# Work item
Work out how many lines of the records hold the string "yaml", and reply with that number alone.
----
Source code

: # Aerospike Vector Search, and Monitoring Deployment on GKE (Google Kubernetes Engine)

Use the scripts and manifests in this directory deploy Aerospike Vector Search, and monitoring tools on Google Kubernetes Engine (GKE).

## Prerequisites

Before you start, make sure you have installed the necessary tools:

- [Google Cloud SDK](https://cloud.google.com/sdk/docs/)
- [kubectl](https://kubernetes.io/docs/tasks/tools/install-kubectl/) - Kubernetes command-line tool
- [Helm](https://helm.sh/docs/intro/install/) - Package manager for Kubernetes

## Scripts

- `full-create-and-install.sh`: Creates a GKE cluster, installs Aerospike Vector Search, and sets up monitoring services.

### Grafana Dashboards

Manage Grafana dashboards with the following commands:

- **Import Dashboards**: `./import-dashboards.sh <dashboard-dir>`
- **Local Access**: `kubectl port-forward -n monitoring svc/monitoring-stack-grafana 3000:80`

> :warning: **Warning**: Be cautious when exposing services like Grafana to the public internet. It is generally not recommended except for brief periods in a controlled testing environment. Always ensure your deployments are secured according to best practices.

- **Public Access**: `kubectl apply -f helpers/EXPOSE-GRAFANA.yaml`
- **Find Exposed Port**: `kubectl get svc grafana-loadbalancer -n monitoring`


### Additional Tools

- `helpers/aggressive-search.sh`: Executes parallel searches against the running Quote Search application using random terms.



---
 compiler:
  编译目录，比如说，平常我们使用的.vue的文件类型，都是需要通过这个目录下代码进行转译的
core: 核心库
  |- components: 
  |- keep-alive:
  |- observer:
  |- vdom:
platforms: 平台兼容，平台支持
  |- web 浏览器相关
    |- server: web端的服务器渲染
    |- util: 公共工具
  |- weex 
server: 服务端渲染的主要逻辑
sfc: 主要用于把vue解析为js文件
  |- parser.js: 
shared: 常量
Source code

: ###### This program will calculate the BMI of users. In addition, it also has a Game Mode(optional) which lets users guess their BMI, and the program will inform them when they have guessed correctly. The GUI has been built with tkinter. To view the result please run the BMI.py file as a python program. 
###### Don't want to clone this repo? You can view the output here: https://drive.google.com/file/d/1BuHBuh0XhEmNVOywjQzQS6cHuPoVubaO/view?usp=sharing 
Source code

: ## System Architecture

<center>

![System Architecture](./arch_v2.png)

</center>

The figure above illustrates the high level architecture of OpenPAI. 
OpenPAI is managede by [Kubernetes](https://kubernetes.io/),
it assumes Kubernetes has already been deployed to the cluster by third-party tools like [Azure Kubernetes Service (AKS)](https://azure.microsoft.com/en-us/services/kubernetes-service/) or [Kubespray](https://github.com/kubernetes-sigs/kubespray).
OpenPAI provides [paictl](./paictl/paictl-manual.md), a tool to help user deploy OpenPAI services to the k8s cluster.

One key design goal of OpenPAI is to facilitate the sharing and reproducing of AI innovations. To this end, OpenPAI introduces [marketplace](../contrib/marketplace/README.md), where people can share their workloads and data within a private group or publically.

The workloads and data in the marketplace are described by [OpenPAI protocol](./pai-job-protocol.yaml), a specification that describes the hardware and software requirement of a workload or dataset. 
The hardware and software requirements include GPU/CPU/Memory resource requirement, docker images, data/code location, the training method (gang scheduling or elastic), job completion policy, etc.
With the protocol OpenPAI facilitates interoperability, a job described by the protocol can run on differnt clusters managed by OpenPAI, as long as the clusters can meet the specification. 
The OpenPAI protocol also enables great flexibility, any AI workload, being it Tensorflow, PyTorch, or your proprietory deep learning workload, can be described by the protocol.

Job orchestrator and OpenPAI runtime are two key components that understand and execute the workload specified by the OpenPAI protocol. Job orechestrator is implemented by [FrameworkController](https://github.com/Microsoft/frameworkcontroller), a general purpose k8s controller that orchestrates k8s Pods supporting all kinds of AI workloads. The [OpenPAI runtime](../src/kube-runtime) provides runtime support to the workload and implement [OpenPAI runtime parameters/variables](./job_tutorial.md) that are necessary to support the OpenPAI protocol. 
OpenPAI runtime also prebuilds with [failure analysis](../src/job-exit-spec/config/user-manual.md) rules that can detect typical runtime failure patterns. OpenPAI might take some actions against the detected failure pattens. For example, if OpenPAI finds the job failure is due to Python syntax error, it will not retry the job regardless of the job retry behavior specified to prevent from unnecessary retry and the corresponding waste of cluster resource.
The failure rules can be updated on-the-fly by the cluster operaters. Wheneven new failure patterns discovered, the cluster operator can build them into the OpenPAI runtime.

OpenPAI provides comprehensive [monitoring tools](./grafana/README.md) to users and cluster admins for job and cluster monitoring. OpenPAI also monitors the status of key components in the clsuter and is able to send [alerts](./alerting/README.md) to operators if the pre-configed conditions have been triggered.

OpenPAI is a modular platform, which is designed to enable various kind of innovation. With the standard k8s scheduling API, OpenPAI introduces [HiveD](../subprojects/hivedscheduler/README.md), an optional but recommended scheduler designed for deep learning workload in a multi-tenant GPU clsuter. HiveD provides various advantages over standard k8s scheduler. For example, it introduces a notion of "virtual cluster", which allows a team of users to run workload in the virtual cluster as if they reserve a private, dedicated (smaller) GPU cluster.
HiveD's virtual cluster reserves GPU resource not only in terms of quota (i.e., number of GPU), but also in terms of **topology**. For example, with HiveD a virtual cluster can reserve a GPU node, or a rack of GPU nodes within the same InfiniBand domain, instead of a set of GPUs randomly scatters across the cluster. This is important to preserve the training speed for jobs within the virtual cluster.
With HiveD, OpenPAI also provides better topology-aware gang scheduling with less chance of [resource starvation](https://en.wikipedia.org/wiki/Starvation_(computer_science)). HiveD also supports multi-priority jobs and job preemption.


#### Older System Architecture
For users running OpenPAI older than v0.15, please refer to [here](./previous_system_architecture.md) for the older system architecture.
----
# Reply
2